Wissenschaftsministerin kündigt Rahmenvereinbarung mit Sächsischer Agentur für Arbeit an

Das Sächsische Staatsministerium für Wissenschaft und Kunst wird noch in diesem Jahr eine Rahmenvereinbarung mit der Sächsischen Agentur für Arbeit zur besseren Umsetzung der Zusammenarbeit im Rahmen der Studienberatung abschließen. Darüber informierte Sachsens Staatsministerin für Wissenschaft und Kunst, Dr. Eva-Maria Stange, heute im Rahmen einer Veranstaltung des Wirtschaftsforums Sächsisches Elbland an der Technischen Universität Dresden zum Auftakt der Woche des offenen Unternehmens.

25.09.2008 Sachsen Pressemeldung Sächsisches Staatsministerium für Wissenschaft, Kultur und Tourismus

"Die Orientierung für ein Studium muss schon früh beginnen, denn die spezifischen Interessen und Neigungen entwickeln sich nicht erst in der Oberstufe des Gymnasiums, sondern in Klasse 7 und 8", so Dr. Stange. Angebote wie die Woche des offenen Unternehmens, der Tag der offenen Hochschultür oder regelmäßig stattfindende Schülerunis seien erfolgversprechende Wege, jungen Menschen akademische Berufe und Studienangebote nahe zu bringen. Darüber hinaus sei es notwendig, dass Hochschulen und die Bundesagentur für Arbeit bereits ab Klasse 8 gemeinsam Studien- und Berufsorientierung an Gymnasien anbieten.

Sachsens Wissenschaftsministerin Dr.
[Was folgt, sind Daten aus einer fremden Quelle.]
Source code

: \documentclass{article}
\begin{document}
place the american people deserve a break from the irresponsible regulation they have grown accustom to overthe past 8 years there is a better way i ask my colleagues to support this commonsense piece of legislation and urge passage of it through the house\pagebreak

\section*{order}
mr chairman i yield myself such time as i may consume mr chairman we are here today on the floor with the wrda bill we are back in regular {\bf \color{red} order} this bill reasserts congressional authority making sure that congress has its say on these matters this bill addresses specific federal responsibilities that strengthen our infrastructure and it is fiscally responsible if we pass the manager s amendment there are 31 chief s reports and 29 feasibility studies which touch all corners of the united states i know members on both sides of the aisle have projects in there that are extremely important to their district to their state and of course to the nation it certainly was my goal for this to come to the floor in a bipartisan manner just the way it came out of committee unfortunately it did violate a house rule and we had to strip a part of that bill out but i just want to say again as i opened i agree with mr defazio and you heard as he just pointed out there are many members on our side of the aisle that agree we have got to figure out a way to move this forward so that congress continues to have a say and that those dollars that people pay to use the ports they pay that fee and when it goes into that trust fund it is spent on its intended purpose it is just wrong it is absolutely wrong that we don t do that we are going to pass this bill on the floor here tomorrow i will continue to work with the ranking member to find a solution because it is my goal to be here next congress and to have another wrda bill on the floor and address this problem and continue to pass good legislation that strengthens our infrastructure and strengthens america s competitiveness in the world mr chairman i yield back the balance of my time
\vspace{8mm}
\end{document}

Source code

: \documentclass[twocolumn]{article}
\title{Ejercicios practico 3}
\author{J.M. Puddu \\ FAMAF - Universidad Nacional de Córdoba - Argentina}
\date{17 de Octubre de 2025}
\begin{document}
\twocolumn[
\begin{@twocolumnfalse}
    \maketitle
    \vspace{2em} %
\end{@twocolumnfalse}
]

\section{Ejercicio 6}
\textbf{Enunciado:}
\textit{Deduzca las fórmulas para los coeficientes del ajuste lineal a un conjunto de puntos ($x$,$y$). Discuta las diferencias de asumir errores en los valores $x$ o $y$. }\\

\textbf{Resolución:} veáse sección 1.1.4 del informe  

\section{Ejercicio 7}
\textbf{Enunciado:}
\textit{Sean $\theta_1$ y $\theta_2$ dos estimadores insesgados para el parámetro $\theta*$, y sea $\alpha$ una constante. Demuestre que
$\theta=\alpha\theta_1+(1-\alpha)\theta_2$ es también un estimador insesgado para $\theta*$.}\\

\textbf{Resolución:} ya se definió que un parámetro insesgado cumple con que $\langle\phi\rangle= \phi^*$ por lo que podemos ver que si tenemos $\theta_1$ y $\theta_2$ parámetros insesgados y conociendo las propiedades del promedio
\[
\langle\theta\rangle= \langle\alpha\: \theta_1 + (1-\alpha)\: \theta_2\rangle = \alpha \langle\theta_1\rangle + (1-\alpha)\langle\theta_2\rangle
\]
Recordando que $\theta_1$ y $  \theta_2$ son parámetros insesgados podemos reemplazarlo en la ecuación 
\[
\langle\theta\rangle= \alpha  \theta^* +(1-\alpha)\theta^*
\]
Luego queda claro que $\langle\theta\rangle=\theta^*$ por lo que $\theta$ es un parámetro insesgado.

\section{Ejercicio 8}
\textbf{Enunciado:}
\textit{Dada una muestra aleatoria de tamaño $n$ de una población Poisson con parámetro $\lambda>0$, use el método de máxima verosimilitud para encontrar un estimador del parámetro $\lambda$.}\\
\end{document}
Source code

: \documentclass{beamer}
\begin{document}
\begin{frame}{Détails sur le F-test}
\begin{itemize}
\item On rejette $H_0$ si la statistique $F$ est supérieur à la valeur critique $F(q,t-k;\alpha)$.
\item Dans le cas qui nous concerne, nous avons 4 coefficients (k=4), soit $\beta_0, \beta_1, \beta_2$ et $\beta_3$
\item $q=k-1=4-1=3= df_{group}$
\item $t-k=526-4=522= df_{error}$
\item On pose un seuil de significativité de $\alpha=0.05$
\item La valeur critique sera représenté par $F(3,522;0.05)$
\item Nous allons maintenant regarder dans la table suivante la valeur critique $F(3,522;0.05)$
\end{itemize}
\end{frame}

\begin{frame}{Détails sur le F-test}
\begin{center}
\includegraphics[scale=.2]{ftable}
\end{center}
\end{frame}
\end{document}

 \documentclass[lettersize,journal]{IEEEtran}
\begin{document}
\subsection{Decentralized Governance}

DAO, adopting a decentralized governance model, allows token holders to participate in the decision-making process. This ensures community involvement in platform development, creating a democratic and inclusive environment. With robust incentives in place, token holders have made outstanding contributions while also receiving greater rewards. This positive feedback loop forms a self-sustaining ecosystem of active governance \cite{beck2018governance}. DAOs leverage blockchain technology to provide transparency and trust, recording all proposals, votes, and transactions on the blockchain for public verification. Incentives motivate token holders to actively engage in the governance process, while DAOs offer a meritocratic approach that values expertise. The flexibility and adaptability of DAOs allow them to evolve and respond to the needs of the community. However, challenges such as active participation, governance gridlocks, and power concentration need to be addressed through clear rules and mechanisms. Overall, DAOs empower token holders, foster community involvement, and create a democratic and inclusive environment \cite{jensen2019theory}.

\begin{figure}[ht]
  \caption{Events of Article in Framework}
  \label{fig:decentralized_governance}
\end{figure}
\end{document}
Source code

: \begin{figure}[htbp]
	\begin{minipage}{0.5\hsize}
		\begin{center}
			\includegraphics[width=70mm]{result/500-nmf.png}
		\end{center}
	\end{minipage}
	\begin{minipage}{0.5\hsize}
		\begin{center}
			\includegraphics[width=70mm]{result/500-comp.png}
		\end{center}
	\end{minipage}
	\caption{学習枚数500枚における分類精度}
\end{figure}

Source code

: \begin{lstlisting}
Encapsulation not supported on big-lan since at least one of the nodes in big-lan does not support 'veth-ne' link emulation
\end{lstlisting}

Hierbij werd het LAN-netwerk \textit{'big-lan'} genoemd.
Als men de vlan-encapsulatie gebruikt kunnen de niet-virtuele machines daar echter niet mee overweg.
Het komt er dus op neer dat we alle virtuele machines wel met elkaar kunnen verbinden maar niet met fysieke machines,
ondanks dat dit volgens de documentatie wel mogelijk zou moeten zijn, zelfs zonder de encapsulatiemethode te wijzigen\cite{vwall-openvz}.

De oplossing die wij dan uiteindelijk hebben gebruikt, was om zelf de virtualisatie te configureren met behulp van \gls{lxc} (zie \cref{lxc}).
Eva-Maria Stange appelliert vor diesem Hintergrund auch an die sächsische Wirtschaft, intensiver um hochqualifizierten Nachwuchs zu werben. "Schülerpraktika und individuelle Beratungsangebote sind eine Möglichkeit, um den zu erwartenden Fachkräftemangel sowohl in den technischen Bereichen, aber auch bei Lehrkräften, Ärzten oder Ingenieuren zu bewältigen", so die Ministerin. "Viele junge Menschen wissen in der 12. Klasse noch nicht, wohin die Reise gehen soll, was sie studieren, welchen Beruf sie wählen sollen, daher muss früher und intensiver der Kontakt mit Hochschulen und Unternehmen erfolgen." Bisher nähmen rund 30 Prozent der Jugendlichen mit Hochschulzugangsberechtigung kein Studium auf – diese Zahl müsse deutlich gesenkt werden. Dies sei beispielsweise durch zusätzliche Anreize wie Stipendien, Büchergeld oder gute Aussichten auf einen Job möglich.